## [WORK TO COMPLETE]
One part of the entries below is wanted: the lines from the one containing "The class ensures" through the one containing "## OO Design Principles". Write those out exactly and nothing else.

## [DATASET ENTRIES]
────────────────
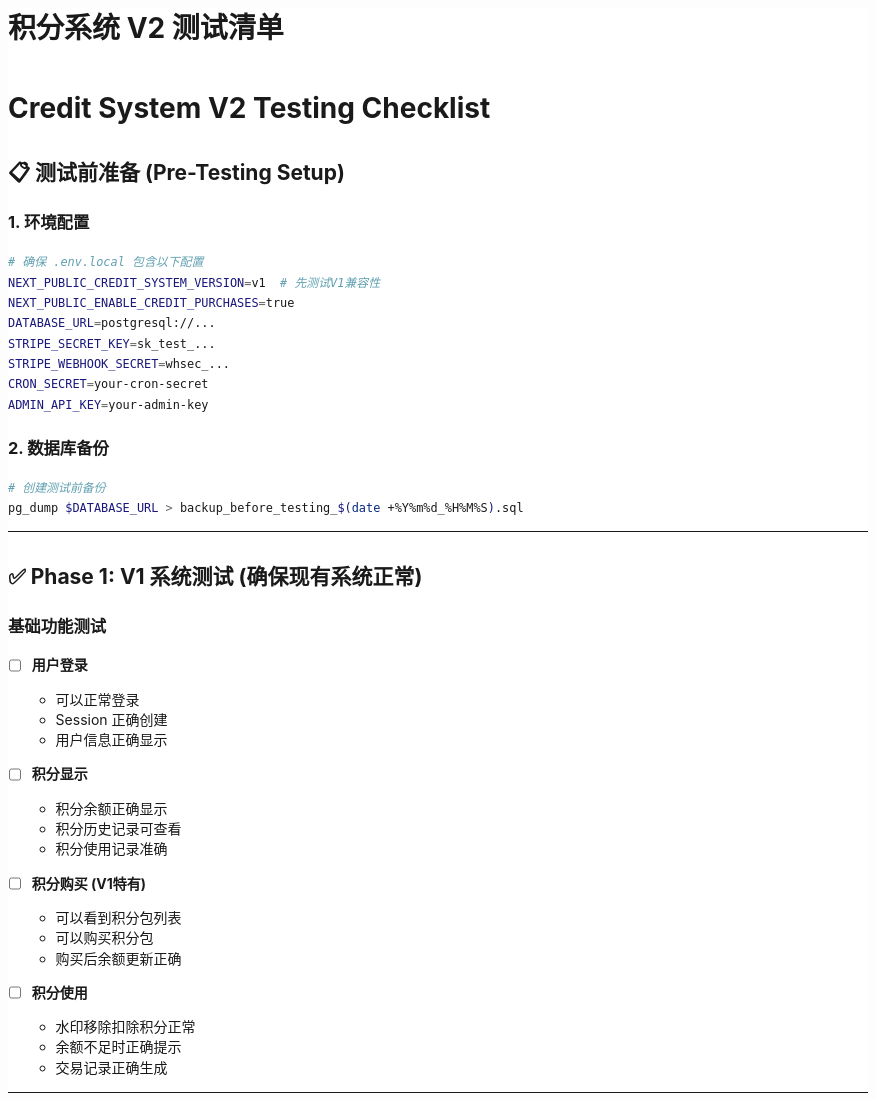 # 积分系统 V2 测试清单
# Credit System V2 Testing Checklist

## 📋 测试前准备 (Pre-Testing Setup)

### 1. 环境配置
```bash
# 确保 .env.local 包含以下配置
NEXT_PUBLIC_CREDIT_SYSTEM_VERSION=v1  # 先测试V1兼容性
NEXT_PUBLIC_ENABLE_CREDIT_PURCHASES=true
DATABASE_URL=postgresql://...
STRIPE_SECRET_KEY=sk_test_...
STRIPE_WEBHOOK_SECRET=whsec_...
CRON_SECRET=your-cron-secret
ADMIN_API_KEY=your-admin-key
```

### 2. 数据库备份
```bash
# 创建测试前备份
pg_dump $DATABASE_URL > backup_before_testing_$(date +%Y%m%d_%H%M%S).sql
```

---

## ✅ Phase 1: V1 系统测试 (确保现有系统正常)

### 基础功能测试
- [ ] **用户登录**
  - 可以正常登录
  - Session 正确创建
  - 用户信息正确显示

- [ ] **积分显示**
  - 积分余额正确显示
  - 积分历史记录可查看
  - 积分使用记录准确

- [ ] **积分购买 (V1特有)**
  - 可以看到积分包列表
  - 可以购买积分包
  - 购买后余额更新正确

- [ ] **积分使用**
  - 水印移除扣除积分正常
  - 余额不足时正确提示
  - 交易记录正确生成

---
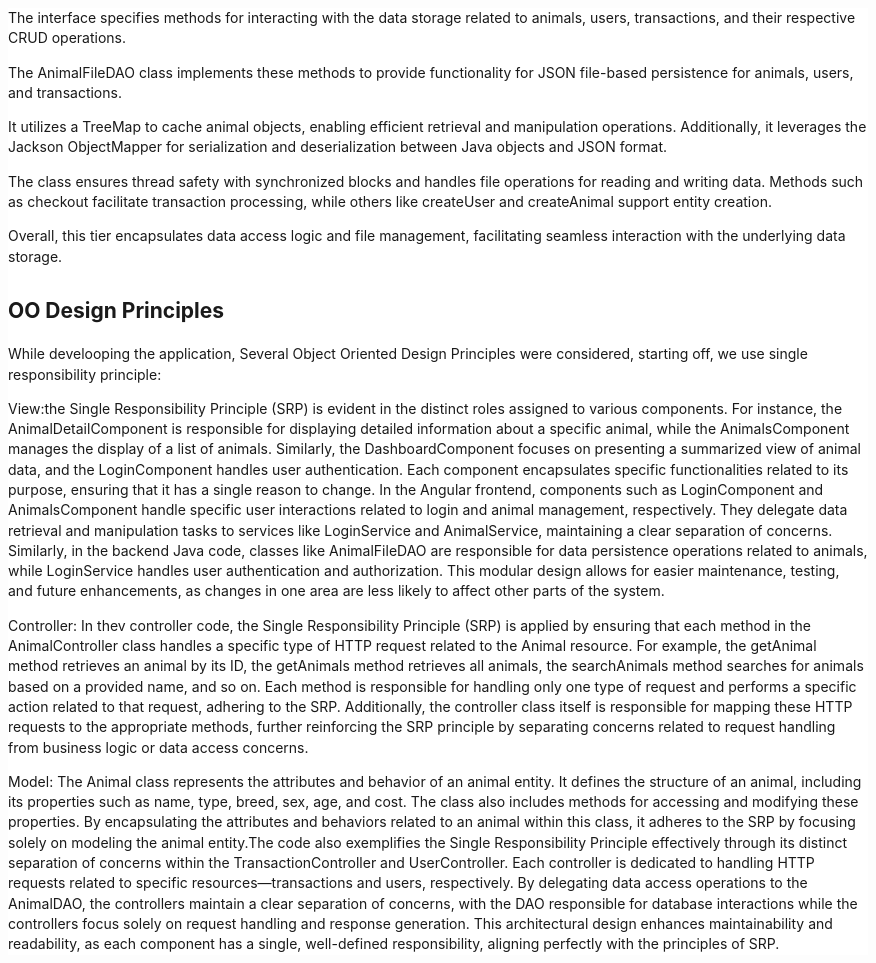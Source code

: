   The interface specifies methods for interacting with the data storage related to animals, users, transactions, and their respective CRUD operations. 
  
  The AnimalFileDAO class implements these methods to provide functionality for JSON file-based persistence for animals, users, and transactions. 
  
  It utilizes a TreeMap to cache animal objects, enabling efficient retrieval and manipulation operations. Additionally, it leverages the Jackson ObjectMapper for serialization and deserialization between Java objects and JSON format. 
  
  The class ensures thread safety with synchronized blocks and handles file operations for reading and writing data. Methods such as checkout facilitate transaction processing, while others like createUser and createAnimal support entity creation. 
  
  Overall, this tier encapsulates data access logic and file management, facilitating seamless interaction with the underlying data storage.


## OO Design Principles

  While develooping the application, Several Object Oriented Design Principles were considered, starting off, we use single responsibility principle:
 
  View:the Single Responsibility Principle (SRP) is evident in the distinct roles assigned to various components. For instance, the AnimalDetailComponent is responsible for displaying detailed information about a specific animal, while the AnimalsComponent manages the display of a list of animals. Similarly, the DashboardComponent focuses on presenting a summarized view of animal data, and the LoginComponent handles user authentication. Each component encapsulates specific functionalities related to its purpose, ensuring that it has a single reason to change. In the Angular frontend, components such as LoginComponent and AnimalsComponent handle specific user interactions related to login and animal management, respectively. They delegate data retrieval and manipulation tasks to services like LoginService and AnimalService, maintaining a clear separation of concerns. Similarly, in the backend Java code, classes like AnimalFileDAO are responsible for data persistence operations related to animals, while LoginService handles user authentication and authorization. This modular design allows for easier maintenance, testing, and future enhancements, as changes in one area are less likely to affect other parts of the system.
  
  Controller:
  In thev controller code, the Single Responsibility Principle (SRP) is applied by ensuring that each method in the AnimalController class handles a specific type of HTTP request related to the Animal resource. For example, the getAnimal method retrieves an animal by its ID, the getAnimals method retrieves all animals, the searchAnimals method searches for animals based on a provided name, and so on. Each method is responsible for handling only one type of request and performs a specific action related to that request, adhering to the SRP. Additionally, the controller class itself is responsible for mapping these HTTP requests to the appropriate methods, further reinforcing the SRP principle by separating concerns related to request handling from business logic or data access concerns.

  Model: 
  The Animal class represents the attributes and behavior of an animal entity. It defines the structure of an animal, including its properties such as name, type, breed, sex, age, and cost. The class also includes methods for accessing and modifying these properties. By encapsulating the attributes and behaviors related to an animal within this class, it adheres to the SRP by focusing solely on modeling the animal entity.The code also exemplifies the Single Responsibility Principle effectively through its distinct separation of concerns within the TransactionController and UserController. Each controller is dedicated to handling HTTP requests related to specific resources—transactions and users, respectively. By delegating data access operations to the AnimalDAO, the controllers maintain a clear separation of concerns, with the DAO responsible for database interactions while the controllers focus solely on request handling and response generation. This architectural design enhances maintainability and readability, as each component has a single, well-defined responsibility, aligning perfectly with the principles of SRP.
  
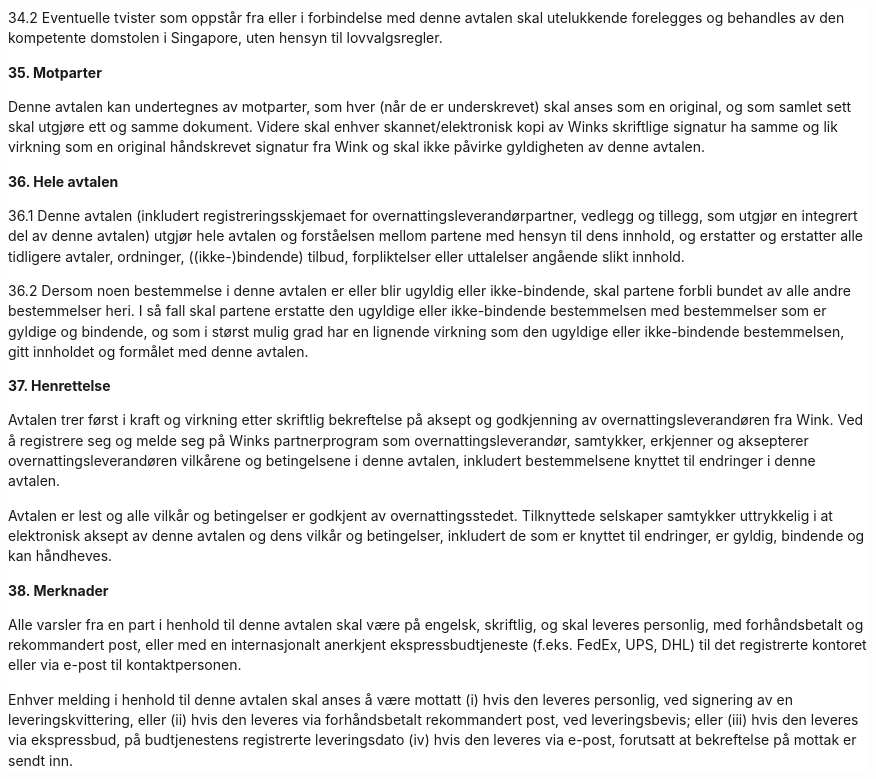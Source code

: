 34.2 Eventuelle tvister som oppstår fra eller i forbindelse med denne avtalen skal utelukkende forelegges og behandles av den kompetente domstolen i Singapore, uten hensyn til lovvalgsregler.

**35. Motparter**

Denne avtalen kan undertegnes av motparter, som hver (når de er underskrevet) skal anses som en original, og som samlet sett skal utgjøre ett og samme dokument. Videre skal enhver skannet/elektronisk kopi av Winks skriftlige signatur ha samme og lik virkning som en original håndskrevet signatur fra Wink og skal ikke påvirke gyldigheten av denne avtalen.

**36. Hele avtalen**

36.1 Denne avtalen (inkludert registreringsskjemaet for overnattingsleverandørpartner, vedlegg og tillegg, som utgjør en integrert del av denne avtalen) utgjør hele avtalen og forståelsen mellom partene med hensyn til dens innhold, og erstatter og erstatter alle tidligere avtaler, ordninger, ((ikke-)bindende) tilbud, forpliktelser eller uttalelser angående slikt innhold.

36.2 Dersom noen bestemmelse i denne avtalen er eller blir ugyldig eller ikke-bindende, skal partene forbli bundet av alle andre bestemmelser heri. I så fall skal partene erstatte den ugyldige eller ikke-bindende bestemmelsen med bestemmelser som er gyldige og bindende, og som i størst mulig grad har en lignende virkning som den ugyldige eller ikke-bindende bestemmelsen, gitt innholdet og formålet med denne avtalen.

**37. Henrettelse**

Avtalen trer først i kraft og virkning etter skriftlig bekreftelse på aksept og godkjenning av overnattingsleverandøren fra Wink. Ved å registrere seg og melde seg på Winks partnerprogram som overnattingsleverandør, samtykker, erkjenner og aksepterer overnattingsleverandøren vilkårene og betingelsene i denne avtalen, inkludert bestemmelsene knyttet til endringer i denne avtalen.

Avtalen er lest og alle vilkår og betingelser er godkjent av overnattingsstedet. Tilknyttede selskaper samtykker uttrykkelig i at elektronisk aksept av denne avtalen og dens vilkår og betingelser, inkludert de som er knyttet til endringer, er gyldig, bindende og kan håndheves.

**38. Merknader**

Alle varsler fra en part i henhold til denne avtalen skal være på engelsk, skriftlig, og skal leveres personlig, med forhåndsbetalt og rekommandert post, eller med en internasjonalt anerkjent ekspressbudtjeneste (f.eks. FedEx, UPS, DHL) til det registrerte kontoret eller via e-post til kontaktpersonen.

Enhver melding i henhold til denne avtalen skal anses å være mottatt (i) hvis den leveres personlig, ved signering av en leveringskvittering, eller (ii) hvis den leveres via forhåndsbetalt rekommandert post, ved leveringsbevis; eller (iii) hvis den leveres via ekspressbud, på budtjenestens registrerte leveringsdato (iv) hvis den leveres via e-post, forutsatt at bekreftelse på mottak er sendt inn.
────────────────
## [TASK OUTPUT]
  The class ensures thread safety with synchronized blocks and handles file operations for reading and writing data. Methods such as checkout facilitate transaction processing, while others like createUser and createAnimal support entity creation. 
  
  Overall, this tier encapsulates data access logic and file management, facilitating seamless interaction with the underlying data storage.


## OO Design Principles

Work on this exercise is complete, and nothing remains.